:: Source information

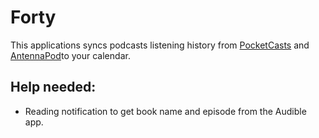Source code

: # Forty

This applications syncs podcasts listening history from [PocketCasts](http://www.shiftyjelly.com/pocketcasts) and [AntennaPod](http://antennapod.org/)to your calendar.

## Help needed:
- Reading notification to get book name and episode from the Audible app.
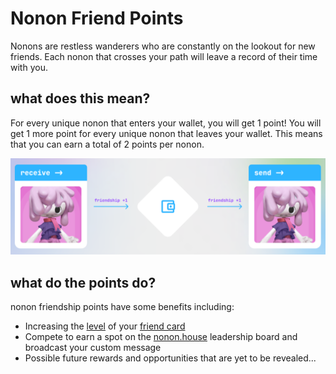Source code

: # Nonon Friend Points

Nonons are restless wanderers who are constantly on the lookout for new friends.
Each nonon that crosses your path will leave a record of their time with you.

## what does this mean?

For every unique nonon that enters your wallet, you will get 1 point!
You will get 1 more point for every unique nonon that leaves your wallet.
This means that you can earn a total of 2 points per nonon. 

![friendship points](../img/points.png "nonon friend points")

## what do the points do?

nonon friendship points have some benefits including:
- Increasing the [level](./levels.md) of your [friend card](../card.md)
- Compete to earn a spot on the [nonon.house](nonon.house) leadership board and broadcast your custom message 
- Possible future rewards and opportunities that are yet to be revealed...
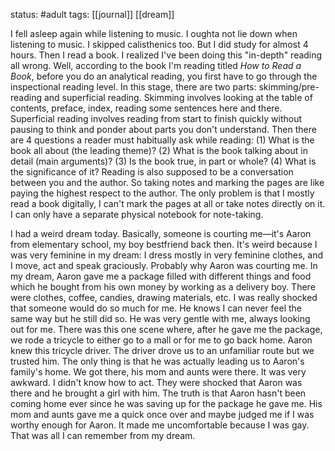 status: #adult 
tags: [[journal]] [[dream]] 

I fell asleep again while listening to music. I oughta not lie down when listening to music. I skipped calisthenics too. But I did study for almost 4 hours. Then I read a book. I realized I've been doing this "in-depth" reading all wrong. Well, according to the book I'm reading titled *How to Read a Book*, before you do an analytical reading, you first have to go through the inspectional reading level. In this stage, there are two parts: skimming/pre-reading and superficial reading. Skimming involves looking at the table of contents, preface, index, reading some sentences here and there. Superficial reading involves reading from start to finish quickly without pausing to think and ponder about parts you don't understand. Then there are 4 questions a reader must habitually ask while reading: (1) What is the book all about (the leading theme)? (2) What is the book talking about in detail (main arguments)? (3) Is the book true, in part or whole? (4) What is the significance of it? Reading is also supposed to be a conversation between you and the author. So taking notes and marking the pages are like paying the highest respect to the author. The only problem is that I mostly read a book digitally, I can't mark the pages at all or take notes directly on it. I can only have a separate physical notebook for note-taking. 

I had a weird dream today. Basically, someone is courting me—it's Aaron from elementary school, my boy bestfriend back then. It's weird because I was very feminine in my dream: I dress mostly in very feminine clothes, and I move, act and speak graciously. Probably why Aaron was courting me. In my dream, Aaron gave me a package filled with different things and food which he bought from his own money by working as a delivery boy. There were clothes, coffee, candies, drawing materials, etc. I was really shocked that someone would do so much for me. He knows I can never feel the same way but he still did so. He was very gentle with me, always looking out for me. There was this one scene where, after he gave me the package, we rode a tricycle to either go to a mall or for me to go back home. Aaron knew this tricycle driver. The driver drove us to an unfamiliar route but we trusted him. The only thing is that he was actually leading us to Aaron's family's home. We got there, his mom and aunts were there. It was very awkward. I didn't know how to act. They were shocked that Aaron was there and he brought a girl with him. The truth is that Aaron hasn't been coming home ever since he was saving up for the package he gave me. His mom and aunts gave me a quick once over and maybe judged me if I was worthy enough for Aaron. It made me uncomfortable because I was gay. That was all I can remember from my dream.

::::

**What to produce:** Please repeat each record above precisely, with the pictures left out.

**Answer to this task:**
Source code

: # Forty

This applications syncs podcasts listening history from [PocketCasts](http://www.shiftyjelly.com/pocketcasts) and [AntennaPod](http://antennapod.org/)to your calendar.

## Help needed:
- Reading notification to get book name and episode from the Audible app.
Source code

: # Nonon Friend Points

Nonons are restless wanderers who are constantly on the lookout for new friends.
Each nonon that crosses your path will leave a record of their time with you.

## what does this mean?

For every unique nonon that enters your wallet, you will get 1 point!
You will get 1 more point for every unique nonon that leaves your wallet.
This means that you can earn a total of 2 points per nonon. 

![friendship points](../img/points.png "nonon friend points")

## what do the points do?

nonon friendship points have some benefits including:
- Increasing the [level](./levels.md) of your [friend card](../card.md)
- Compete to earn a spot on the [nonon.house](nonon.house) leadership board and broadcast your custom message 
- Possible future rewards and opportunities that are yet to be revealed...
 status: #adult 
tags: [[journal]] [[dream]] 

I fell asleep again while listening to music. I oughta not lie down when listening to music. I skipped calisthenics too. But I did study for almost 4 hours. Then I read a book. I realized I've been doing this "in-depth" reading all wrong. Well, according to the book I'm reading titled *How to Read a Book*, before you do an analytical reading, you first have to go through the inspectional reading level. In this stage, there are two parts: skimming/pre-reading and superficial reading. Skimming involves looking at the table of contents, preface, index, reading some sentences here and there. Superficial reading involves reading from start to finish quickly without pausing to think and ponder about parts you don't understand. Then there are 4 questions a reader must habitually ask while reading: (1) What is the book all about (the leading theme)? (2) What is the book talking about in detail (main arguments)? (3) Is the book true, in part or whole? (4) What is the significance of it? Reading is also supposed to be a conversation between you and the author. So taking notes and marking the pages are like paying the highest respect to the author. The only problem is that I mostly read a book digitally, I can't mark the pages at all or take notes directly on it. I can only have a separate physical notebook for note-taking. 

I had a weird dream today. Basically, someone is courting me—it's Aaron from elementary school, my boy bestfriend back then. It's weird because I was very feminine in my dream: I dress mostly in very feminine clothes, and I move, act and speak graciously. Probably why Aaron was courting me. In my dream, Aaron gave me a package filled with different things and food which he bought from his own money by working as a delivery boy. There were clothes, coffee, candies, drawing materials, etc. I was really shocked that someone would do so much for me. He knows I can never feel the same way but he still did so. He was very gentle with me, always looking out for me. There was this one scene where, after he gave me the package, we rode a tricycle to either go to a mall or for me to go back home. Aaron knew this tricycle driver. The driver drove us to an unfamiliar route but we trusted him. The only thing is that he was actually leading us to Aaron's family's home. We got there, his mom and aunts were there. It was very awkward. I didn't know how to act. They were shocked that Aaron was there and he brought a girl with him. The truth is that Aaron hasn't been coming home ever since he was saving up for the package he gave me. His mom and aunts gave me a quick once over and maybe judged me if I was worthy enough for Aaron. It made me uncomfortable because I was gay. That was all I can remember from my dream.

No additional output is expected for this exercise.